Electronic Thesis and Dissertation Repository

Degree

Doctor of Philosophy

Program

Education

Supervisor

Dr. Wayne J. Martino

Abstract

This dissertation investigates how secondary school students understand their own gendered subjectivity and the discursive and material processes that contribute to it through visual artifacts (photovoice projects) the students created of school washroom spaces. Drawing primarily on Foucault’s analytics of disciplinary space and the heterotopia (Foucault & Miskowiec, 1986), I view the washroom space as producing and perpetuating gendered power relations that invert, suspect, or neutralize those existing in exterior spaces. Deploying both a Foucauldian and Butlerian analytics, these visual student responses are framed as confessional, queering or (de)subjugating (Stryker, 2006) and cartographic products, and hence, understood in terms of the insights they provide into the complex practices of self-constitution and gender subjectivities. Furthermore, through Britzman’s (1998) queer reading practice and critical readings of voice, the analysis of these queer and cartographic products hopes to offer further insight into how these washroom spaces as sex-segregated and unsupervised are lived and understood by students as highly regulated and inciting self-policing strategies upon all gendered bodies.

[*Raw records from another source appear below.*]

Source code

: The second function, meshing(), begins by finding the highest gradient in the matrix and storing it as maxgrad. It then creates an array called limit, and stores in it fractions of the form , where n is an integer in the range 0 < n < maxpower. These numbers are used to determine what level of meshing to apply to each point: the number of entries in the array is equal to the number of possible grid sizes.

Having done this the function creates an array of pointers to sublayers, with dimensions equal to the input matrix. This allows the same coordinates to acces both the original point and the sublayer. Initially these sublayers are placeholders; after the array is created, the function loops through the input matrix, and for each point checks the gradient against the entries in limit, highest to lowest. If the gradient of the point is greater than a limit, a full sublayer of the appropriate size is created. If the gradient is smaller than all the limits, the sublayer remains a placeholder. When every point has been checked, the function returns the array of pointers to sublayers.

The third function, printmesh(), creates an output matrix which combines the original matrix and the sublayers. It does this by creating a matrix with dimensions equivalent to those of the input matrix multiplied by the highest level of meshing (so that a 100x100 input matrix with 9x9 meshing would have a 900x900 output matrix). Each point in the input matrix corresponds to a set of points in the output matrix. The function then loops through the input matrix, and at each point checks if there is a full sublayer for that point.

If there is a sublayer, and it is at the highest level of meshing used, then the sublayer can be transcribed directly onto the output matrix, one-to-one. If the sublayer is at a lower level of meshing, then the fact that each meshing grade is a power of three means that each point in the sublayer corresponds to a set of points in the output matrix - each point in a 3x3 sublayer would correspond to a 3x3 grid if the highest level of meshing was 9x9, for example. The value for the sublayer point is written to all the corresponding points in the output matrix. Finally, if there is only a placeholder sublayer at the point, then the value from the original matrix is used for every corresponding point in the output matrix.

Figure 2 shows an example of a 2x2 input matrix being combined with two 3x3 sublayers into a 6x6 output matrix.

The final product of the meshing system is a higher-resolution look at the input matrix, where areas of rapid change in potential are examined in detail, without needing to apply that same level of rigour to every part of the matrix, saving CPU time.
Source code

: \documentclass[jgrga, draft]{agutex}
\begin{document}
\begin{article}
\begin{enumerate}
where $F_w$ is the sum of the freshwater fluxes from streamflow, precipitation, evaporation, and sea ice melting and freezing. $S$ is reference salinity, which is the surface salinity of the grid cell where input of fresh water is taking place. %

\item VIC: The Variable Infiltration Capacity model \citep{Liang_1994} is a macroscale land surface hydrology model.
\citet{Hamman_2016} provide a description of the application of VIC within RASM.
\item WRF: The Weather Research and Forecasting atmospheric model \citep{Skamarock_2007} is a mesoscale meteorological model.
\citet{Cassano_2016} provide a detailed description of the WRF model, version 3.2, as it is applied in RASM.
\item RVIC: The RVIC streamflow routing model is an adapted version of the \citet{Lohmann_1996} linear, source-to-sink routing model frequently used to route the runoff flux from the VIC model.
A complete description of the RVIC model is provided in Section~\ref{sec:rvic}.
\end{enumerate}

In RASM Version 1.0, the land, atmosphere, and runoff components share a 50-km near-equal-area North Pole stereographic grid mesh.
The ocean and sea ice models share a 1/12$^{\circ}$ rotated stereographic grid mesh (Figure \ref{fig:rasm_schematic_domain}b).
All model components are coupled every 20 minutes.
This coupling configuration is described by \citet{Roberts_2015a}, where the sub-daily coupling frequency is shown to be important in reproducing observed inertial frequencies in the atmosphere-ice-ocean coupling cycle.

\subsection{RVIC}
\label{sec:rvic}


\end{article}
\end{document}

Through Foucault’s other frameworks of power/knowledge and technologies of self and power, combined with Butler’s work on gender performativity, the abject and gender as bodily matters, I am concerned with how gendered subjects not only are produced in schools, but also how they are capable of resistances to gendered norms through practices of the self, in the interest of pursuing democratic gendered relations that have implications for burgeoning transgender accommodation policies and more nuanced anti-gender violence policies in school boards and Ministries of Education.